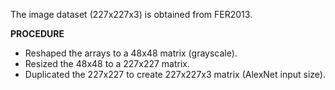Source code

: The image dataset (227x227x3) is obtained from FER2013.

**PROCEDURE**
- Reshaped the arrays to a 48x48 matrix (grayscale).
- Resized the 48x48 to a 227x227 matrix.
- Duplicated the 227x227 to create 227x227x3 matrix (AlexNet input size).

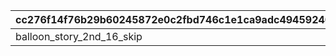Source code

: |cc276f14f76b29b60245872e0c2fbd746c1e1ca9adc494592405727e8ff61ec4|ee194830b4589767b443519b7f87a4311d3ae7ef3307bb01ef4aad0fb8faee9b|061690fab1dd10bee9af16912605099a290ceb17894b5433f8d8b12944e20209|8be6aced3a48cf257ebfbfbf5c6c2cd69165886013145924011e55641906e762|366450a674ee4ddd9b9e9f3b77ca34da00555c7b7eb23189487da384944f138c|7297a65f68ea381b7808398cb248582ff6415ac1ea40cbdc1b5bcc561ecf57b3|af63b6503cc7f900f3a1accc153e3f6f664ed0fdbb8abf45aa5159a87ddf088c|83c234ab3d3b48438a498af6dcb884c62cee57ff6c1c8d571e5720244bf1eddb|
| --- | --- | --- | --- | --- | --- | --- | --- |
|balloon_story_2nd_16_skip|2001000|1|common_label_release_2_16_skip|common_btn_2_16_skip|50|2023/02/15 15:00:00|2116099|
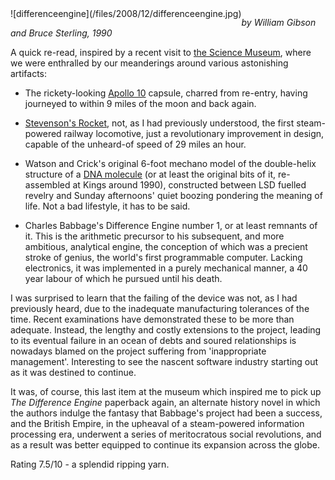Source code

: <!--
.. title: The Difference Engine
.. slug: the-difference-engine
.. date: 2008-12-11 09:19:16-06:00
.. tags: geek,journal,media,book,exhibits,fiction,science-fiction,novel
.. type: text
-->

<span style="float: left">
![differenceengine](/files/2008/12/differenceengine.jpg)
</span>

*by William Gibson and Bruce Sterling, 1990*

A quick re-read, inspired by a recent visit to [the Science
Museum](http://www.sciencemuseum.org.uk/), where we were enthralled by
our meanderings around various astonishing artifacts:

- The rickety-looking [Apollo
  10](http://en.wikipedia.org/wiki/Apollo_10) capsule, charred from
  re-entry, having journeyed to within 9 miles of the moon and back
  again.

- [Stevenson's
  Rocket](http://en.wikipedia.org/wiki/Stephenson%27s_Rocket), not, as
  I had previously understood, the first steam-powered railway
  locomotive, just a revolutionary improvement in design, capable of
  the unheard-of speed of 29 miles an hour.

- Watson and Crick's original 6-foot mechano model of the double-helix
  structure of a [DNA molecule](http://en.wikipedia.org/wiki/DNA) (or
  at least the original bits of it, re-assembled at Kings around
  1990), constructed between LSD fuelled revelry and Sunday
  afternoons' quiet boozing pondering the meaning of life. Not a bad
  lifestyle, it has to be said.

- Charles Babbage's Difference Engine number 1, or at least remnants
  of it. This is the arithmetic precursor to his subsequent, and more
  ambitious, analytical engine, the conception of which was a precient
  stroke of genius, the world's first programmable computer. Lacking
  electronics, it was implemented in a purely mechanical manner, a 40
  year labour of which he pursued until his death.

I was surprised to learn that the failing of the device was not, as I
had previously heard, due to the inadequate manufacturing tolerances of
the time. Recent examinations have demonstrated these to be more than
adequate. Instead, the lengthy and costly extensions to the project,
leading to its eventual failure in an ocean of debts and soured
relationships is nowadays blamed on the project suffering from
'inappropriate management'. Interesting to see the nascent software
industry starting out as it was destined to continue.

It was, of course, this last item at the museum which inspired me to
pick up *The Difference Engine* paperback again, an alternate history
novel in which the authors indulge the fantasy that Babbage's project
had been a success, and the British Empire, in the upheaval of a
steam-powered information processing era, underwent a series of
meritocratous social revolutions, and as a result was better equipped to
continue its expansion across the globe.

Rating 7.5/10 - a splendid ripping yarn.

<br style="clear: both" />
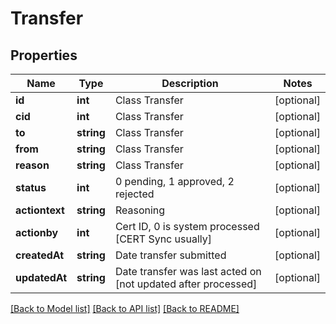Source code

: # Transfer

## Properties
Name | Type | Description | Notes
------------ | ------------- | ------------- | -------------
**id** | **int** | Class Transfer | [optional] 
**cid** | **int** | Class Transfer | [optional] 
**to** | **string** | Class Transfer | [optional] 
**from** | **string** | Class Transfer | [optional] 
**reason** | **string** | Class Transfer | [optional] 
**status** | **int** | 0 pending, 1 approved, 2 rejected | [optional] 
**actiontext** | **string** | Reasoning | [optional] 
**actionby** | **int** | Cert ID, 0 is system processed [CERT Sync usually] | [optional] 
**createdAt** | **string** | Date transfer submitted | [optional] 
**updatedAt** | **string** | Date transfer was last acted on [not updated after processed] | [optional] 

[[Back to Model list]](../README.md#documentation-for-models) [[Back to API list]](../README.md#documentation-for-api-endpoints) [[Back to README]](../README.md)


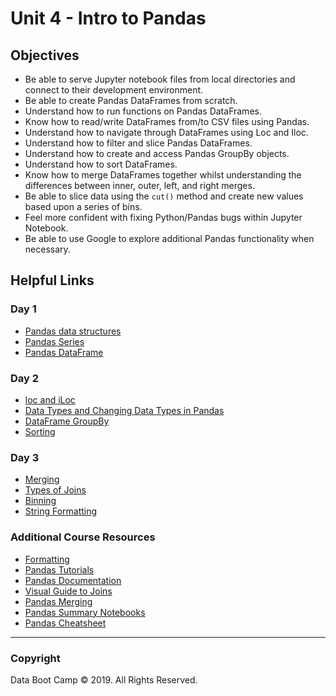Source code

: # Unit 4 - Intro to Pandas

## Objectives

* Be able to serve Jupyter notebook files from local directories and connect to their development environment.
* Be able to create Pandas DataFrames from scratch.
* Understand how to run functions on Pandas DataFrames.
* Know how to read/write DataFrames from/to CSV files using Pandas.
* Understand how to navigate through DataFrames using Loc and Iloc.
* Understand how to filter and slice Pandas DataFrames.
* Understand how to create and access Pandas GroupBy objects.
* Understand how to sort DataFrames.
* Know how to merge DataFrames together whilst understanding the differences between inner, outer, left, and right merges.
* Be able to slice data using the `cut()` method and create new values based upon a series of bins.
* Feel more confident with fixing Python/Pandas bugs within Jupyter Notebook.
* Be able to use Google to explore additional Pandas functionality when necessary.

## Helpful Links

### Day 1
* [Pandas data structures](https://pandas.pydata.org/pandas-docs/stable/user_guide/dsintro.html)
* [Pandas Series](https://www.tutorialspoint.com/python_pandas/python_pandas_series.htm)
* [Pandas DataFrame](https://www.tutorialspoint.com/python_pandas/python_pandas_dataframe.htm)

### Day 2
* [loc and iLoc](https://www.tutorialspoint.com/python_pandas/python_pandas_indexing_and_selecting_data.htm)
* [Data Types and Changing Data Types in Pandas](https://www.tutorialspoint.com/change-data-type-for-one-or-more-columns-in-pandas-dataframe)
* [DataFrame GroupBy](https://www.tutorialspoint.com/python_pandas/python_pandas_groupby.htm)
* [Sorting](https://www.tutorialspoint.com/python_pandas/python_pandas_sorting.htm)

### Day 3
* [Merging](https://www.tutorialspoint.com/python_pandas/python_pandas_merging_joining.htm)
* [Types of Joins](https://learnsql.com/blog/learn-and-practice-sql-joins/)
* [Binning](https://pandas.pydata.org/pandas-docs/stable/reference/api/pandas.cut.html)
* [String Formatting](https://thepythonguru.com/python-string-formatting/)

### Additional Course Resources
* [Formatting](https://pyformat.info/)
* [Pandas Tutorials](https://chrisalbon.com/)
* [Pandas Documentation](http://pandas.pydata.org/)
* [Visual Guide to Joins](https://blog.codinghorror.com/a-visual-explanation-of-sql-joins/)
* [Pandas Merging](https://pandas.pydata.org/pandas-docs/stable/merging.html)
* [Pandas Summary Notebooks](Supplemental/)
* [Pandas Cheatsheet](https://www.dataquest.io/blog/pandas-cheat-sheet/)

- - -

### Copyright

Data Boot Camp © 2019. All Rights Reserved.
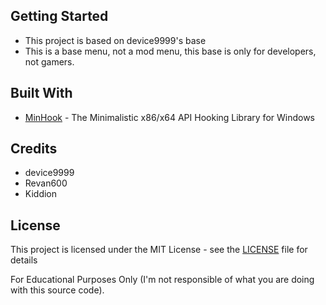 ## Getting Started

- This project is based on device9999's base
- This is a base menu, not a mod menu, this base is only for developers, not gamers.

## Built With

* [MinHook](https://github.com/TsudaKageyu/minhook) - The Minimalistic x86/x64 API Hooking Library for Windows

## Credits

- device9999
- Revan600
- Kiddion

## License

This project is licensed under the MIT License - see the [LICENSE](LICENSE) file for details

For Educational Purposes Only (I'm not responsible of what you are doing with this source code).
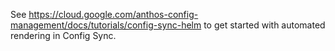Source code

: See https://cloud.google.com/anthos-config-management/docs/tutorials/config-sync-helm to get started with automated rendering in Config Sync.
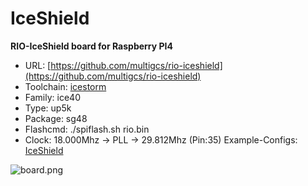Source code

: # IceShield
**RIO-IceShield board for Raspberry PI4**

* URL: [https://github.com/multigcs/rio-iceshield](https://github.com/multigcs/rio-iceshield)
* Toolchain: [icestorm](../../generator/toolchains/icestorm/README.md)
* Family: ice40
* Type: up5k
* Package: sg48
* Flashcmd: ./spiflash.sh rio.bin
* Clock: 18.000Mhz -> PLL -> 29.812Mhz (Pin:35)
 Example-Configs: [IceShield](../../configs/IceShield)

![board.png](board.png)

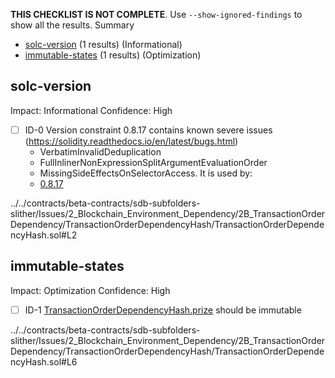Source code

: **THIS CHECKLIST IS NOT COMPLETE**. Use `--show-ignored-findings` to show all the results.
Summary
 - [solc-version](#solc-version) (1 results) (Informational)
 - [immutable-states](#immutable-states) (1 results) (Optimization)
## solc-version
Impact: Informational
Confidence: High
 - [ ] ID-0
Version constraint 0.8.17 contains known severe issues (https://solidity.readthedocs.io/en/latest/bugs.html)
	- VerbatimInvalidDeduplication
	- FullInlinerNonExpressionSplitArgumentEvaluationOrder
	- MissingSideEffectsOnSelectorAccess.
It is used by:
	- [0.8.17](../../contracts/beta-contracts/sdb-subfolders-slither/Issues/2_Blockchain_Environment_Dependency/2B_TransactionOrderDependency/TransactionOrderDependencyHash/TransactionOrderDependencyHash.sol#L2)

../../contracts/beta-contracts/sdb-subfolders-slither/Issues/2_Blockchain_Environment_Dependency/2B_TransactionOrderDependency/TransactionOrderDependencyHash/TransactionOrderDependencyHash.sol#L2


## immutable-states
Impact: Optimization
Confidence: High
 - [ ] ID-1
[TransactionOrderDependencyHash.prize](../../contracts/beta-contracts/sdb-subfolders-slither/Issues/2_Blockchain_Environment_Dependency/2B_TransactionOrderDependency/TransactionOrderDependencyHash/TransactionOrderDependencyHash.sol#L6) should be immutable 

../../contracts/beta-contracts/sdb-subfolders-slither/Issues/2_Blockchain_Environment_Dependency/2B_TransactionOrderDependency/TransactionOrderDependencyHash/TransactionOrderDependencyHash.sol#L6


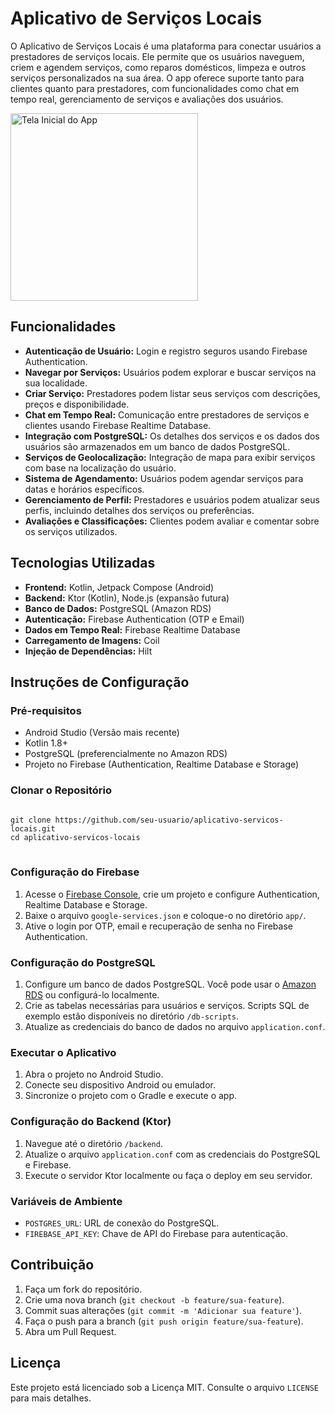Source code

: <h1>Aplicativo de Serviços Locais</h1>

<p>O Aplicativo de Serviços Locais é uma plataforma para conectar usuários a prestadores de serviços locais. Ele permite que os usuários naveguem, criem e agendem serviços, como reparos domésticos, limpeza e outros serviços personalizados na sua área. O app oferece suporte tanto para clientes quanto para prestadores, com funcionalidades como chat em tempo real, gerenciamento de serviços e avaliações dos usuários.</p>

<img src="https://imgur.com/gallery/oyKwqUE" alt="Tela Inicial do App" width="300">

<h2>Funcionalidades</h2>
<ul>
  <li><strong>Autenticação de Usuário:</strong> Login e registro seguros usando Firebase Authentication.</li>
  <li><strong>Navegar por Serviços:</strong> Usuários podem explorar e buscar serviços na sua localidade.</li>
  <li><strong>Criar Serviço:</strong> Prestadores podem listar seus serviços com descrições, preços e disponibilidade.</li>
  <li><strong>Chat em Tempo Real:</strong> Comunicação entre prestadores de serviços e clientes usando Firebase Realtime Database.</li>
  <li><strong>Integração com PostgreSQL:</strong> Os detalhes dos serviços e os dados dos usuários são armazenados em um banco de dados PostgreSQL.</li>
  <li><strong>Serviços de Geolocalização:</strong> Integração de mapa para exibir serviços com base na localização do usuário.</li>
  <li><strong>Sistema de Agendamento:</strong> Usuários podem agendar serviços para datas e horários específicos.</li>
  <li><strong>Gerenciamento de Perfil:</strong> Prestadores e usuários podem atualizar seus perfis, incluindo detalhes dos serviços ou preferências.</li>
  <li><strong>Avaliações e Classificações:</strong> Clientes podem avaliar e comentar sobre os serviços utilizados.</li>
</ul>

<h2>Tecnologias Utilizadas</h2>
<ul>
  <li><strong>Frontend:</strong> Kotlin, Jetpack Compose (Android)</li>
  <li><strong>Backend:</strong> Ktor (Kotlin), Node.js (expansão futura)</li>
  <li><strong>Banco de Dados:</strong> PostgreSQL (Amazon RDS)</li>
  <li><strong>Autenticação:</strong> Firebase Authentication (OTP e Email)</li>
  <li><strong>Dados em Tempo Real:</strong> Firebase Realtime Database</li>
  <li><strong>Carregamento de Imagens:</strong> Coil</li>
  <li><strong>Injeção de Dependências:</strong> Hilt</li>
</ul>

<h2>Instruções de Configuração</h2>

<h3>Pré-requisitos</h3>
<ul>
  <li>Android Studio (Versão mais recente)</li>
  <li>Kotlin 1.8+</li>
  <li>PostgreSQL (preferencialmente no Amazon RDS)</li>
  <li>Projeto no Firebase (Authentication, Realtime Database e Storage)</li>
</ul>

<h3>Clonar o Repositório</h3>
<pre>
<code>
git clone https://github.com/seu-usuario/aplicativo-servicos-locais.git
cd aplicativo-servicos-locais
</code>
</pre>

<h3>Configuração do Firebase</h3>
<ol>
  <li>Acesse o <a href="https://console.firebase.google.com/">Firebase Console</a>, crie um projeto e configure Authentication, Realtime Database e Storage.</li>
  <li>Baixe o arquivo <code>google-services.json</code> e coloque-o no diretório <code>app/</code>.</li>
  <li>Ative o login por OTP, email e recuperação de senha no Firebase Authentication.</li>
</ol>

<h3>Configuração do PostgreSQL</h3>
<ol>
  <li>Configure um banco de dados PostgreSQL. Você pode usar o <a href="https://aws.amazon.com/rds/">Amazon RDS</a> ou configurá-lo localmente.</li>
  <li>Crie as tabelas necessárias para usuários e serviços. Scripts SQL de exemplo estão disponíveis no diretório <code>/db-scripts</code>.</li>
  <li>Atualize as credenciais do banco de dados no arquivo <code>application.conf</code>.</li>
</ol>

<h3>Executar o Aplicativo</h3>
<ol>
  <li>Abra o projeto no Android Studio.</li>
  <li>Conecte seu dispositivo Android ou emulador.</li>
  <li>Sincronize o projeto com o Gradle e execute o app.</li>
</ol>

<h3>Configuração do Backend (Ktor)</h3>
<ol>
  <li>Navegue até o diretório <code>/backend</code>.</li>
  <li>Atualize o arquivo <code>application.conf</code> com as credenciais do PostgreSQL e Firebase.</li>
  <li>Execute o servidor Ktor localmente ou faça o deploy em seu servidor.</li>
</ol>

<h3>Variáveis de Ambiente</h3>
<ul>
  <li><code>POSTGRES_URL</code>: URL de conexão do PostgreSQL.</li>
  <li><code>FIREBASE_API_KEY</code>: Chave de API do Firebase para autenticação.</li>
</ul>

<h2>Contribuição</h2>
<ol>
  <li>Faça um fork do repositório.</li>
  <li>Crie uma nova branch (<code>git checkout -b feature/sua-feature</code>).</li>
  <li>Commit suas alterações (<code>git commit -m 'Adicionar sua feature'</code>).</li>
  <li>Faça o push para a branch (<code>git push origin feature/sua-feature</code>).</li>
  <li>Abra um Pull Request.</li>
</ol>

<h2>Licença</h2>
<p>Este projeto está licenciado sob a Licença MIT. Consulte o arquivo <code>LICENSE</code> para mais detalhes.</p>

* **PROBLEM TO SOLVE**: Extract every line above that contains the word "board".

* **ANSWER SECTION**:
**RIO-IceShield board for Raspberry PI4**
![board.png](board.png)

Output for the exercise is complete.